Problem to work on.
Check each line of the entries below for the word "Performance", and copy out the ones that have it.

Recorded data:
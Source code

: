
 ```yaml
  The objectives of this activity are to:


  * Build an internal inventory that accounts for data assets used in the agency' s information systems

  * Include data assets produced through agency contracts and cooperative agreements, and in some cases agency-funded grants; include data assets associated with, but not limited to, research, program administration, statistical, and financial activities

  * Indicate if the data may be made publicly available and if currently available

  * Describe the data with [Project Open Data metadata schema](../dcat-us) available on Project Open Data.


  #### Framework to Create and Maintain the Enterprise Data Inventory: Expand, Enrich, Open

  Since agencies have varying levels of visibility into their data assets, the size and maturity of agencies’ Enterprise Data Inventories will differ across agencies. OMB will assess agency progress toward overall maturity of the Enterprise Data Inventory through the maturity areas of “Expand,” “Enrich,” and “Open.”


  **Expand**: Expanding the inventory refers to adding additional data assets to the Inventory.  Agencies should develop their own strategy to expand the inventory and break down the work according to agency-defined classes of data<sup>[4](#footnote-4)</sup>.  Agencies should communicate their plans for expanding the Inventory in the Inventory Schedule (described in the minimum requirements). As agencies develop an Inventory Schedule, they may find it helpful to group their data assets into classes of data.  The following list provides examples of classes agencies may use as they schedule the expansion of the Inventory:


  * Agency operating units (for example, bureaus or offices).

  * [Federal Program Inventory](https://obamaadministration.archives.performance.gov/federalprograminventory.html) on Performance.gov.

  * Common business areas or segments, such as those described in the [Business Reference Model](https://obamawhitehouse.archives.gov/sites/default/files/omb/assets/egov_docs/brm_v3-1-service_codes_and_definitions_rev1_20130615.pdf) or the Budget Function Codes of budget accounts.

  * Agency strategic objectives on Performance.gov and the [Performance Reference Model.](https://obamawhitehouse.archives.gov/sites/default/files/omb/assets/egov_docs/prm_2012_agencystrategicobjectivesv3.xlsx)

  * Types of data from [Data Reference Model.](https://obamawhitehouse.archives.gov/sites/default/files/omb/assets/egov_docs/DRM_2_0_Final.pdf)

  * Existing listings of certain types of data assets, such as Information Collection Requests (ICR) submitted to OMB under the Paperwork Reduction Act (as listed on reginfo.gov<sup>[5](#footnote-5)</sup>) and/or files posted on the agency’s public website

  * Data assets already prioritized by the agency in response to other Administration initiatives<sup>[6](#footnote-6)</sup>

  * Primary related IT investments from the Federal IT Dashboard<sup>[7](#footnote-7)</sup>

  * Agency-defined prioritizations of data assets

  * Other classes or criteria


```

Result for this task.
  * [Federal Program Inventory](https://obamaadministration.archives.performance.gov/federalprograminventory.html) on Performance.gov.
  * Agency strategic objectives on Performance.gov and the [Performance Reference Model.](https://obamawhitehouse.archives.gov/sites/default/files/omb/assets/egov_docs/prm_2012_agencystrategicobjectivesv3.xlsx)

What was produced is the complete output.